A study of 700 adults in the US conducted by The Ehrenberg-Bass Institute for Marketing Science, part of the University of South Australia, used eye tracking as a proxy for the levels of attention that consumers gave to advertising they were shown for brands in a range of categories.

Participants were then asked about which brands they recalled having seen advertised during the exercise, and the results were compared across consumer groups who were categorised as being either heavy users of the brands involved, light users, or non-users.

The study tested the traditional belief that people who already use a brand pay more attention than non-users when they see it advertised, and it is this extra attention that reinforces their relationship with the brand and encourages them to keep buying. The flipside of this idea – that people who don’t already use a brand tend not to notice its advertising – has been used to explain why it is so difficult for brands to recruit new users with ads.

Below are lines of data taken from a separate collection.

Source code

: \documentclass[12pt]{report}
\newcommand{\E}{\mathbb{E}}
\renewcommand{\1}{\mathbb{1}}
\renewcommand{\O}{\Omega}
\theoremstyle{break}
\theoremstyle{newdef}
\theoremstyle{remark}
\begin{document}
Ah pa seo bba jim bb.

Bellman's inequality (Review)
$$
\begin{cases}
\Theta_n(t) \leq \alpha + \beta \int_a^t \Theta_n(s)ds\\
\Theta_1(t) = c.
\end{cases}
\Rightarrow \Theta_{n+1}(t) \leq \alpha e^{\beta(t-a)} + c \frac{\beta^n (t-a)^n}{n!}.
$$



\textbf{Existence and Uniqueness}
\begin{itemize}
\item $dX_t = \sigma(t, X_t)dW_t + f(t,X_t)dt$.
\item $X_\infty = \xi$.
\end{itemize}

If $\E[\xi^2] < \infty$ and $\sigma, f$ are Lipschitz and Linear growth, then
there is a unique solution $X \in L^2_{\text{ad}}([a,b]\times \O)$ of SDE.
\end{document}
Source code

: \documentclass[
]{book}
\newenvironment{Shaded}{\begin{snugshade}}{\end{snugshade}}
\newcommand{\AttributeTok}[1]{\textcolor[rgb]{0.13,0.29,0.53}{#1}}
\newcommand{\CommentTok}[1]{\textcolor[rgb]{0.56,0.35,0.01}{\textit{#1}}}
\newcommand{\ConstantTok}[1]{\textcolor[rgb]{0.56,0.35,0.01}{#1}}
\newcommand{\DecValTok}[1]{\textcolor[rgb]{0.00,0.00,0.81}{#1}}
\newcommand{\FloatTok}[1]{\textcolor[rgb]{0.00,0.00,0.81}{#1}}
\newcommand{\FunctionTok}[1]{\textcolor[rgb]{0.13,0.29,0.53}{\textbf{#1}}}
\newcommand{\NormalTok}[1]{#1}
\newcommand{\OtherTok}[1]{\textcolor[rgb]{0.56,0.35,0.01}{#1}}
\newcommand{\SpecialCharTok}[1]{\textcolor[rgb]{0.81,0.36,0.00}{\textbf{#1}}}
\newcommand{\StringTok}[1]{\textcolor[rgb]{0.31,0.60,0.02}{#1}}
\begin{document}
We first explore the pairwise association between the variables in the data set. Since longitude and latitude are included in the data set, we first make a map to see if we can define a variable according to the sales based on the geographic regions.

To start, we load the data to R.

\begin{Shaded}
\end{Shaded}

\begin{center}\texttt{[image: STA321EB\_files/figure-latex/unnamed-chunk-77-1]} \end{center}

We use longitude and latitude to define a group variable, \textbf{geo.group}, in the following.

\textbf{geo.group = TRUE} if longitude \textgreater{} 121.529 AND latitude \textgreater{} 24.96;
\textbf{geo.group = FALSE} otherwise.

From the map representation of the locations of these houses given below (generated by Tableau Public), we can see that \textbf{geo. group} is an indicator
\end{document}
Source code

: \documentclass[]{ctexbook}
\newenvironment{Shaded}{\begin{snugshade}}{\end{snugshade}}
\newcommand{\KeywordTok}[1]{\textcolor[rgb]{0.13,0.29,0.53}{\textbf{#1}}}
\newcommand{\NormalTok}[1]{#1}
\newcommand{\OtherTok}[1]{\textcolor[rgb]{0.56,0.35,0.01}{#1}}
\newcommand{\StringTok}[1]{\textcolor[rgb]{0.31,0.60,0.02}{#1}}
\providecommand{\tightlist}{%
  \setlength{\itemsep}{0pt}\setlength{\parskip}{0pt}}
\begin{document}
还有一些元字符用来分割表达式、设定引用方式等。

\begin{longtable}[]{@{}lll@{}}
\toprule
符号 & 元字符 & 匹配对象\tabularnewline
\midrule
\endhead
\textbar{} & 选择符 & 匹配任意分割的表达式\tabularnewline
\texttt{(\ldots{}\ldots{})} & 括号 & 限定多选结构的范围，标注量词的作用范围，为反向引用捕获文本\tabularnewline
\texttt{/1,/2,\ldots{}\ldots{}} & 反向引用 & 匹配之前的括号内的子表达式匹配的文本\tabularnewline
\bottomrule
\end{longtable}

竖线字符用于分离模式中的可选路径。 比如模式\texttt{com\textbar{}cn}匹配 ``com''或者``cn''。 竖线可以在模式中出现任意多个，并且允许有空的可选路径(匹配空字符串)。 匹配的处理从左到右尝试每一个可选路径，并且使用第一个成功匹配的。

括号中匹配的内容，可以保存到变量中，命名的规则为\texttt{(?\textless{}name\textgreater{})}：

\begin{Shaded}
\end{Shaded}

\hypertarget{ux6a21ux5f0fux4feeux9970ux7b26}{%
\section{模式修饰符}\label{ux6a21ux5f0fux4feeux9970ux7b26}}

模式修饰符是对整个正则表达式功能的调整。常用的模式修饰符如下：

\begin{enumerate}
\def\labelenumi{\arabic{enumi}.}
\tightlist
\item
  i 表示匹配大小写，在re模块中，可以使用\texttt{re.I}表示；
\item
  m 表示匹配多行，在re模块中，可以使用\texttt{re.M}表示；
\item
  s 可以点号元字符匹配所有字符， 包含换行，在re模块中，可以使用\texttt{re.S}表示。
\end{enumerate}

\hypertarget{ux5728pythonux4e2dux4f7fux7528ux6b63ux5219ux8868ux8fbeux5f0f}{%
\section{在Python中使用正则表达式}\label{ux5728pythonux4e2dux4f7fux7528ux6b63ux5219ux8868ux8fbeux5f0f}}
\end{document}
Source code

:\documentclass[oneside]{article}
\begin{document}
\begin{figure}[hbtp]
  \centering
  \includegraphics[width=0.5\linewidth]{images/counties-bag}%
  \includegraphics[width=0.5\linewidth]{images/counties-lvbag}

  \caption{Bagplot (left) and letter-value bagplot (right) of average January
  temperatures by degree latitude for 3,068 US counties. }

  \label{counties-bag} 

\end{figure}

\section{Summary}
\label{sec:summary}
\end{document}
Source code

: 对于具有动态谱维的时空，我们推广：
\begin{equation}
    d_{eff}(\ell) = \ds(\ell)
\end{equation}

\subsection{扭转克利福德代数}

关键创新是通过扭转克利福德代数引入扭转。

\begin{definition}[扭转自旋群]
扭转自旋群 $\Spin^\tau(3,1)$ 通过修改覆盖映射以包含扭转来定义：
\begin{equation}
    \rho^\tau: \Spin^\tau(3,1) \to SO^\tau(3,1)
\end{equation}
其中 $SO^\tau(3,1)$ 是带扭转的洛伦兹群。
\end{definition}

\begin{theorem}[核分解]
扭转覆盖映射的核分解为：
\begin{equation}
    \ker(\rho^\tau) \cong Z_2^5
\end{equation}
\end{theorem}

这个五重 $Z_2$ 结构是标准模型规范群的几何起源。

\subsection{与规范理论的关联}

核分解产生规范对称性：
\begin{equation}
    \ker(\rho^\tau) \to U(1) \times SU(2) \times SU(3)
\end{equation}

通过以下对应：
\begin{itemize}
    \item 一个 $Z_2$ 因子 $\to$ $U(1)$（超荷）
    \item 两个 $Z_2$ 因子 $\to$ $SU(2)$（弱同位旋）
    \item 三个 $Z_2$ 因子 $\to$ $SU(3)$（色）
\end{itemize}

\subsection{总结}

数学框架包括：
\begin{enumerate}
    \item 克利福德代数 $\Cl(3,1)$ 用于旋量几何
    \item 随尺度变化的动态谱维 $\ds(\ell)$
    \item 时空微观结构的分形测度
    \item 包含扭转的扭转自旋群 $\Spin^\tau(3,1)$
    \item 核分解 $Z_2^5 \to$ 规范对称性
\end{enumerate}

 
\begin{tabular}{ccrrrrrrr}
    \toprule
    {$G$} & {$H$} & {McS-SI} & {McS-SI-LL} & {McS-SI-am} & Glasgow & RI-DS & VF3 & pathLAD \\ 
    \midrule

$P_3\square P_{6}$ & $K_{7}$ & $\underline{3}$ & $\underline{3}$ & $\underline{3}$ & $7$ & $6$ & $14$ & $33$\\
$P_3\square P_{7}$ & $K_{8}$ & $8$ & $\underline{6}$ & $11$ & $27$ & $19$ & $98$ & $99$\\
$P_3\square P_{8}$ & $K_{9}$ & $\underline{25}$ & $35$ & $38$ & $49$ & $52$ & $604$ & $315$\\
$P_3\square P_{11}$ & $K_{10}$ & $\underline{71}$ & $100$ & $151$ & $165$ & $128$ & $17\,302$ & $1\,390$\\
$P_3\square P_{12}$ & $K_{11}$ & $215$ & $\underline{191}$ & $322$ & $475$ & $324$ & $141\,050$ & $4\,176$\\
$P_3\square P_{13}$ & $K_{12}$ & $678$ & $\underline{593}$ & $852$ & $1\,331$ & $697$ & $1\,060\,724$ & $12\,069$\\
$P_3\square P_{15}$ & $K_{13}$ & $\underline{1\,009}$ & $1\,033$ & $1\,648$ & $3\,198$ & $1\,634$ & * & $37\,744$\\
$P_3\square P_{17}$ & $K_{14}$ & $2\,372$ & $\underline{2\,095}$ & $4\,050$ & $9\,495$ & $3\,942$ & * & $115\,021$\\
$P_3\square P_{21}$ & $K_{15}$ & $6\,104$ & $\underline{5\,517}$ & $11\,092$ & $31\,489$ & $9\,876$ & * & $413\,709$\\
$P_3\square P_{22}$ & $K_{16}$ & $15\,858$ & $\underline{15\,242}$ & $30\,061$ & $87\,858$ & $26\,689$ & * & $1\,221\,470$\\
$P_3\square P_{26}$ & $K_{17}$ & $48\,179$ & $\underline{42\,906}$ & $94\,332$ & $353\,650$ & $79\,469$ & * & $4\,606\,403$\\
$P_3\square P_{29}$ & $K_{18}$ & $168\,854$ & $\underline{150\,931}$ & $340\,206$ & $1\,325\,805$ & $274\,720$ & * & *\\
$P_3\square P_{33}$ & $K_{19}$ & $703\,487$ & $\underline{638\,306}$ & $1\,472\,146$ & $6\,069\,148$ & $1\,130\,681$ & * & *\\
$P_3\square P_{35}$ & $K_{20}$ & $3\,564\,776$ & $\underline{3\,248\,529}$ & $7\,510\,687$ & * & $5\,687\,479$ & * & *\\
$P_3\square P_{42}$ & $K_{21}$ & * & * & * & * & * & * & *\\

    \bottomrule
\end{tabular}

But this latest research indicates that a more nuanced phenomenon is taking place: heavy, light and non-users all give varied levels of attention to brand advertising, the study found. But heavy users still had strong recall of the brand when asked about it later, regardless of how much attention they had paid to the ad, because they already had strong impressions about the brand that were triggered by whatever small elements of the advertising they had noticed.

For non-users and light users – a lucrative pool of potential future buyers of these brands – recall could be just as strong, but only among those who had paid more attention to the advertising.

“These results suggest that when potential and light customers give more attention to the brand’s advertising, they are capable of brand identification and recall,” the researchers said.

“It is therefore important for brands to create advertising that attracts and draws attention from non-users and light users. Advertising to these potential customers provides an opportunity to build memory structures that will eventually improve recall and may increase their propensity of purchasing the brand.”

The project was partially supported by the Australian Government with a Research Training Program scholarship.